Fritz Hans Schweingruber (29 February 19367 January 2020)[1] was a Swiss dendrochronologist and emeritus professor.
Fritz Schweingruber was first a primary school teacher and organist. Until 1965 he taught for nine years at multi-class schools in Emmental. Afterwards he studied botany, zoology, geology as well as prehistory and early history at the University of Bern and then wood biology at the ETH Zurich. An encounter with the Austrian botanist Bruno Huber sparked his interest in dendrochronology. In 1972 he graduated in systematic plant sociology.

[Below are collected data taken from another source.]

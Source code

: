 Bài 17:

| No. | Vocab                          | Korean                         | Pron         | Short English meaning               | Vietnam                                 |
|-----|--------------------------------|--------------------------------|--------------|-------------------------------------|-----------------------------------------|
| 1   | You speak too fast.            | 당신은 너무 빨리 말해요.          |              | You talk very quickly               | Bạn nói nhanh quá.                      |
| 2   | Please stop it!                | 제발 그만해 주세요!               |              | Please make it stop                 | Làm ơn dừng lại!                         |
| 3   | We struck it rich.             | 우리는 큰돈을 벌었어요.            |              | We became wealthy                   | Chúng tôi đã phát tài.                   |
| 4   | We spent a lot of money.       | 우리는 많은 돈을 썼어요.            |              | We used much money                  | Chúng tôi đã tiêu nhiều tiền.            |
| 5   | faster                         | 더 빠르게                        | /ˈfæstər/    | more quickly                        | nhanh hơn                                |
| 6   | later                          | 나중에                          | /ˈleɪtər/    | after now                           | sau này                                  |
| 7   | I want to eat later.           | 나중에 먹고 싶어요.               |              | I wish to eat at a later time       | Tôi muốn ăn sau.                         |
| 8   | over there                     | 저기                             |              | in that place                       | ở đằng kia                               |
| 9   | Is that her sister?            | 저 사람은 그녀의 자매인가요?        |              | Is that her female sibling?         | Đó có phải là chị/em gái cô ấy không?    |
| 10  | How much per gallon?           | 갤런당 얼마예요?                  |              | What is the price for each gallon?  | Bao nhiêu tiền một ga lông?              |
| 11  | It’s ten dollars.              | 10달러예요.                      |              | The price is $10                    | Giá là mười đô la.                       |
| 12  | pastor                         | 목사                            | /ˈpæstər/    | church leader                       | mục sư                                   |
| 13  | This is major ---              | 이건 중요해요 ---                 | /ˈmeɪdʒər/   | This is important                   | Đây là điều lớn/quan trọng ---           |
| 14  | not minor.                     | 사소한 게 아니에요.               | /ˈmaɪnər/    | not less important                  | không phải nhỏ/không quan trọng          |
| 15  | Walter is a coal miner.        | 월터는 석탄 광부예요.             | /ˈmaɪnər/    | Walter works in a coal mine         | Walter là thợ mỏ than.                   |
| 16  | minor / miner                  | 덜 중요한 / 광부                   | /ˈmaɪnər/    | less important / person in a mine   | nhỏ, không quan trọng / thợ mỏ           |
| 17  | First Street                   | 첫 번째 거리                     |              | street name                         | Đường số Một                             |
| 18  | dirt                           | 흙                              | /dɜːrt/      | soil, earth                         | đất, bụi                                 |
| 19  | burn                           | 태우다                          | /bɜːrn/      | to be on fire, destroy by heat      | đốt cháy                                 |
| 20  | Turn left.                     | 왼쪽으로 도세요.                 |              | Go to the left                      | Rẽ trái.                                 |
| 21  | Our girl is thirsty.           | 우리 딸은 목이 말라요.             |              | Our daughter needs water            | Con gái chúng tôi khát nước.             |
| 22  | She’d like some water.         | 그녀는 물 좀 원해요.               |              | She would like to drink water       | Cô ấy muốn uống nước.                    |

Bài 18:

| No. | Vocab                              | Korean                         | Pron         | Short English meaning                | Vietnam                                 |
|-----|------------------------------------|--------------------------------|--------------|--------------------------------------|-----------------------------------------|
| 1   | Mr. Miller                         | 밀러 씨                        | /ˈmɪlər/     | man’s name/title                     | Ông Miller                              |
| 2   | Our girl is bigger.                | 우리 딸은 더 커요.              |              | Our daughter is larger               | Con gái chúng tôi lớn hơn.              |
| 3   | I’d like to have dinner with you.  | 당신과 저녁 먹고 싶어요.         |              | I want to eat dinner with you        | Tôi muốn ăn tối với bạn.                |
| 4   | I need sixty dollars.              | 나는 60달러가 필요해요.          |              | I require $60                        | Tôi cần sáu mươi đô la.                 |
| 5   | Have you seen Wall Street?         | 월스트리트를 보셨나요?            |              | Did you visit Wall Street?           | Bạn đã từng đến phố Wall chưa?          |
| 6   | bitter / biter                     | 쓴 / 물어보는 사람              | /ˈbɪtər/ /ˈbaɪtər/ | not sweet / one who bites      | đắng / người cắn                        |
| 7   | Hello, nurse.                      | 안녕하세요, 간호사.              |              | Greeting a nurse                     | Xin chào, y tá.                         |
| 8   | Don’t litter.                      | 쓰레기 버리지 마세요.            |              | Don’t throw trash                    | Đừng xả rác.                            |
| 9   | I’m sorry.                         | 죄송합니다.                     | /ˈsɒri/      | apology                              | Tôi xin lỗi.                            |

After teaching biology at Gymnasium Köniz high school near Bern and at the private school "Dr. Feusi", he started in 1971, at the Swiss Federal Institute for Forest, Snow and Landscape Research WSL in Birmensdorf. There he set up the dendrochronology research group. In 1976 he wasappointed as an associate professor at the University of Basel with a Habilitation on "Prehistoric Wood".
At WSL, Fritz Schweingruber built the Northern Hemisphere dendroclimatological data network in collaboration with Keith Briffa from the University of East Anglia's Climatic Research Unit in Norwich, Eugen Vaganov Siberian Federal University in Krasnoyarsk and Stepan Shiyatov Ural Federal University in Ekaterinburg.
He organized expeditions to Western Europe, USA, Canada and Siberia. He educated students of the universities of Basel. Zurich, Bern, Stuttgart, Grenoble, Marseille, Tehran and Abakan (Russia). He initiated the "International dendroecological fieldweeks" (from 1986) and the "International Course on Wood Anatomy and Tree-Ring Ecology" (from 2001) and led the latter until 2019.
After his retirement in 2001, he pursued his research as a guest researcher at the Swiss Federal Research Institute WSL, with a focus on the taxonomic-anatomical-dendrochronological analysis of herbs and dwarf shrubs. One of his most important projects was the dating and anatomy of high mountain plants in the Alps and the Himalayas.
His publications in English include the textbooks Trees and wood in dendrochronology (1993), Tree rings and environment. Dendroecology (1996), Wood structure and environment (2007) and The Plant Stem (2018).